Neuroprotective actions of aminoguanidine involve reduced the activation of calpain and caspase-3 in a rat model of stroke.

Two intracellular cysteine proteases (calpains and caspases) and inducible nitric oxide synthase (iNOS) participate in the ischemic brain injury. In vitro nitric oxide (NO) regulates calpain and caspase-3 activation. The present study investigated whether aminoguanidine (AG), an iNOS inhibitor, protected brain against experimental stroke through inhibiting calpain and caspase-3 activation. Rats received 1h ischemia by intraluminal filament, then, reperfused for 23 h (R 23 h). AG (100 mg/kg) was administered intraperitoneally 5 min before ischemia. Our data showed that treatment with AG markedly improved neurological deficit, reduced brain swelling, decreased infarct volume, and attenuated the necrotic cell death in ischemic penumbra and core, and apoptotic cell death in penumbra at R 23 h.

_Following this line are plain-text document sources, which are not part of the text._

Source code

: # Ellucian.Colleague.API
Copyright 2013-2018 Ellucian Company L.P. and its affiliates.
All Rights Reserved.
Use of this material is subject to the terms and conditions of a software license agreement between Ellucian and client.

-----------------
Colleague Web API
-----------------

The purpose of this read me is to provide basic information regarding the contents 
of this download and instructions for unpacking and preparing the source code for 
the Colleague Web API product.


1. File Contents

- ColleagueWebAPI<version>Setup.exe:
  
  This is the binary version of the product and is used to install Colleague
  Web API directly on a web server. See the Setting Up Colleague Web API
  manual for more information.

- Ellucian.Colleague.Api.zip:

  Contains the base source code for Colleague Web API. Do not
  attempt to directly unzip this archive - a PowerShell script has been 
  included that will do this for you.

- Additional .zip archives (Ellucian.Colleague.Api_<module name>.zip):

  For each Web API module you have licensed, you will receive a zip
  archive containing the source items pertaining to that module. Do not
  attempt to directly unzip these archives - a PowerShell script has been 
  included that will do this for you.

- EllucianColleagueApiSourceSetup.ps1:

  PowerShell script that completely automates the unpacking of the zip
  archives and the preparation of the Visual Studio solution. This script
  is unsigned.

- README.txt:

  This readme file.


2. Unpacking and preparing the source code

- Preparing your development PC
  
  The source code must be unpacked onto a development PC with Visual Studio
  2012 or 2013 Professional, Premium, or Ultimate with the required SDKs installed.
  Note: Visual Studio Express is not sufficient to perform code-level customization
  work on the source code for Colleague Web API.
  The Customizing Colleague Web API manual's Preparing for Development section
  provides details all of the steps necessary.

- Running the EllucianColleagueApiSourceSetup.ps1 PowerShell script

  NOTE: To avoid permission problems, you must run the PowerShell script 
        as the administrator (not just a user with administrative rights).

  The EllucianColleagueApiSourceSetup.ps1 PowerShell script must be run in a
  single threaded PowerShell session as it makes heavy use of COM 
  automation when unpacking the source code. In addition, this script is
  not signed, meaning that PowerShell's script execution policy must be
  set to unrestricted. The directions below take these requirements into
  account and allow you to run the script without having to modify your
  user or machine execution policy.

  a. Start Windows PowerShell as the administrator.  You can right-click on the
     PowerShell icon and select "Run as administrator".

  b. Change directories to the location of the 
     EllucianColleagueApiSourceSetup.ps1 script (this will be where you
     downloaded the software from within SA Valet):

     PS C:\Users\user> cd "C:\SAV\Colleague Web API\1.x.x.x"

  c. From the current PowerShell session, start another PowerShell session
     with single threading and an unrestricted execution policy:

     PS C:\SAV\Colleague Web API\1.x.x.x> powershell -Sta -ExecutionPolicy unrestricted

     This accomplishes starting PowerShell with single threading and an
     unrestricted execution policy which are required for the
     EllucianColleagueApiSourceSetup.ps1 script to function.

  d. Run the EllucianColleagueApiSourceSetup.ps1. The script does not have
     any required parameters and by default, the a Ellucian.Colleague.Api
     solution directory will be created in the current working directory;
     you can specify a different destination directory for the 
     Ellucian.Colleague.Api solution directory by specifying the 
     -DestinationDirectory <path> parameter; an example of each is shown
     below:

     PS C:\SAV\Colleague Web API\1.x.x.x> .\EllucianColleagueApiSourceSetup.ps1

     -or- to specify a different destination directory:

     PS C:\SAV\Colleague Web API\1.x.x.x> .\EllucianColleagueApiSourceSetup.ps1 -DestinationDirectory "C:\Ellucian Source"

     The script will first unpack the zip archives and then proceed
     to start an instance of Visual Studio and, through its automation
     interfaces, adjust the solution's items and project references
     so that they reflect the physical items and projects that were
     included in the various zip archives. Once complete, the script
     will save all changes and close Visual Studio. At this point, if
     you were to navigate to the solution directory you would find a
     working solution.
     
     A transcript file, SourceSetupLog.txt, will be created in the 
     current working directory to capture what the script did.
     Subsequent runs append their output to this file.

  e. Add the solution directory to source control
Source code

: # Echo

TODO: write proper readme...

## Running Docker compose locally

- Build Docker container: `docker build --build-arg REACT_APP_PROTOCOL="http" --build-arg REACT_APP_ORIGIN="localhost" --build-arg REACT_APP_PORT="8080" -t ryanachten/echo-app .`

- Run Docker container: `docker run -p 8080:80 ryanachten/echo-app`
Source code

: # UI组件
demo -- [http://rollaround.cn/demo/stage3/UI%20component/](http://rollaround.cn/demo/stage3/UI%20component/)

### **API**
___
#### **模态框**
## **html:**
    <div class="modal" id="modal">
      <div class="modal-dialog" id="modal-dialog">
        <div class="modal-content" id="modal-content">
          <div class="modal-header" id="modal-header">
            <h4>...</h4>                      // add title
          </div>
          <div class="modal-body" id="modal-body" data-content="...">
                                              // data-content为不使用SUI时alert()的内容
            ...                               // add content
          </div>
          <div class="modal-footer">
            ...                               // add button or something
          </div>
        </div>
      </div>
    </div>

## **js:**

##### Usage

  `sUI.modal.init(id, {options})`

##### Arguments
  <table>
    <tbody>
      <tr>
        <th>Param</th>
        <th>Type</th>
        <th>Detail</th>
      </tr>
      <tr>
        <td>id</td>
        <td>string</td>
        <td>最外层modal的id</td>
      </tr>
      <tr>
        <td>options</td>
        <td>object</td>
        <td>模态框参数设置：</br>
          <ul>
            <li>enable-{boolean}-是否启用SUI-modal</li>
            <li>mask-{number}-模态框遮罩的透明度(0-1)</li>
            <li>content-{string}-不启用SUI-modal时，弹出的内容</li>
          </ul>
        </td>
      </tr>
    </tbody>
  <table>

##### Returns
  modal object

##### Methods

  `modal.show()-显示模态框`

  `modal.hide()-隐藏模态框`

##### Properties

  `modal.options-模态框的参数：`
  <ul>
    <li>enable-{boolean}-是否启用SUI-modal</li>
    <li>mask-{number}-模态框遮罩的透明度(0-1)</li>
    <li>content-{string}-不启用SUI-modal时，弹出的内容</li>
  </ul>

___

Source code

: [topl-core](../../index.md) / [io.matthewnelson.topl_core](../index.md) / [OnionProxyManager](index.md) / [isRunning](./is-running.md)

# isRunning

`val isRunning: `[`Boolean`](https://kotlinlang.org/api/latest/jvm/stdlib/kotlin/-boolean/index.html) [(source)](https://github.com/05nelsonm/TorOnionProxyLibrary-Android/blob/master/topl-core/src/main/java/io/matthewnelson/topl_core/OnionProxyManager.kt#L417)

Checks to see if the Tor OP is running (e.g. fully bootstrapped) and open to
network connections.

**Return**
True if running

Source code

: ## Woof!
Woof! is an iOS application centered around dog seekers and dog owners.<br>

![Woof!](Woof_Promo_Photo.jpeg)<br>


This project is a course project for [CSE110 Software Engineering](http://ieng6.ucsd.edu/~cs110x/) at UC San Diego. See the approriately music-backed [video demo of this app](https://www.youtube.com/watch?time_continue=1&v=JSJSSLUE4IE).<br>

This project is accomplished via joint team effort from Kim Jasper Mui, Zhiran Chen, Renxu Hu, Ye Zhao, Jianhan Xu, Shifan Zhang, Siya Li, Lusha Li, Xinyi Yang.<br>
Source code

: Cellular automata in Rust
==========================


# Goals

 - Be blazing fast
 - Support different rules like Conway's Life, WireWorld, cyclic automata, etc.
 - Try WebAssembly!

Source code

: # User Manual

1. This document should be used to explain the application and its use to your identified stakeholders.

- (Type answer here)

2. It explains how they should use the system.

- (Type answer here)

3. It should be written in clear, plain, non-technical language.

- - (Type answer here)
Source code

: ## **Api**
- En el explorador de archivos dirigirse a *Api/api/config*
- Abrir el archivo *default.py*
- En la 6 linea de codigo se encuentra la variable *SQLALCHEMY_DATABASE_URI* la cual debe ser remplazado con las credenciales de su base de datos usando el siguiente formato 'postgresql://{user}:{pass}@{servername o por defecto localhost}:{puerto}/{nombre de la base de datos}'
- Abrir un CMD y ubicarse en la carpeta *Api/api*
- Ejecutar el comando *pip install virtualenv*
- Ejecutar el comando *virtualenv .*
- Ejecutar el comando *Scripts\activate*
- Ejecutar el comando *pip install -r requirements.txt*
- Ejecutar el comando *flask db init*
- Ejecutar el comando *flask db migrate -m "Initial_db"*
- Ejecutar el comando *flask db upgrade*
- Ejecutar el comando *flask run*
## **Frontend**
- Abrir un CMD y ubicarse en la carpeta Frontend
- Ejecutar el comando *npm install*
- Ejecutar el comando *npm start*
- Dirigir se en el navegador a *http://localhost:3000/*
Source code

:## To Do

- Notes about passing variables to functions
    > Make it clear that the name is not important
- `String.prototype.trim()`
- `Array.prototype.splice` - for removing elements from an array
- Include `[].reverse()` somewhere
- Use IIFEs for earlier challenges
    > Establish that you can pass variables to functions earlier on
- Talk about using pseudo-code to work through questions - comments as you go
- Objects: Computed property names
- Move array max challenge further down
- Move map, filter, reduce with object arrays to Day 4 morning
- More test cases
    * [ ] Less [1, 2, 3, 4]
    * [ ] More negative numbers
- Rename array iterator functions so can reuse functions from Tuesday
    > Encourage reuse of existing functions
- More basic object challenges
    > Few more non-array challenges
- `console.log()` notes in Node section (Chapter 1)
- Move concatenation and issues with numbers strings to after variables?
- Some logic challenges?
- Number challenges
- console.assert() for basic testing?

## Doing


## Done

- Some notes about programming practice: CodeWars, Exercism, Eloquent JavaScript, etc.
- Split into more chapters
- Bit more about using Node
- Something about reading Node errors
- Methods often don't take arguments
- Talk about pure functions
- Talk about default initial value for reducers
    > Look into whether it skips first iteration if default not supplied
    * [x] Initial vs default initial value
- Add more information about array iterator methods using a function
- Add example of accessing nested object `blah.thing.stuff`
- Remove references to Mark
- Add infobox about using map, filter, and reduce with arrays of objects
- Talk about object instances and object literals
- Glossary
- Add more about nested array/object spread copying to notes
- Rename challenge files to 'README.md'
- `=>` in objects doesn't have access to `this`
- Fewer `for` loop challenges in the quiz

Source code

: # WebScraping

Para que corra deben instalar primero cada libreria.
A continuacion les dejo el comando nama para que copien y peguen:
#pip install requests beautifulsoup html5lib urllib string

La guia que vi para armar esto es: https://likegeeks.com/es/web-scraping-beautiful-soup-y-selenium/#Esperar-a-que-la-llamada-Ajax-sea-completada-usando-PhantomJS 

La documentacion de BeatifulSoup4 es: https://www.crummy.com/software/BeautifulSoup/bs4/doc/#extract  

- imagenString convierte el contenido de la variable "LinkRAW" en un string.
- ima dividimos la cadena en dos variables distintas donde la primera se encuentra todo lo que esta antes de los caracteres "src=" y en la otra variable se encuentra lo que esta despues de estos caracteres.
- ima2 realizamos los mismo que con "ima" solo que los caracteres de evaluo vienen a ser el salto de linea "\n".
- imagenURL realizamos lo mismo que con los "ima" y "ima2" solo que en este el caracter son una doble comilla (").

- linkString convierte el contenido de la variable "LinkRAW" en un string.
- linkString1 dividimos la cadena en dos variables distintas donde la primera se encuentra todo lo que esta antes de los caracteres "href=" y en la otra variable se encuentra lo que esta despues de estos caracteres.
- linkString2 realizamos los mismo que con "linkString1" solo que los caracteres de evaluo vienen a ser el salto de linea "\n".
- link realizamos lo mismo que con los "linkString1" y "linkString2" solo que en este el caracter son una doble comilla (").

Enzymatic studies demonstrated the significant inhibition of the activities of mu- and m-calpain and caspase-3, and Western blot analysis revealed marked increases in the levels of MAP-2 and spectrin in penumbra and core in AG-treated rats versus vehicle-treated rats. AG also significantly enhanced the calpastatin levels in core, although it had no significant effects on that in penumbra. These data demonstrate that inhibiting calpain and caspase-3 activation is one mechanism of AG against experimental stroke, suggesting that NO produced by iNOS may be involved in calpain- and caspase-3-mediated ischemic cell death, at least in part.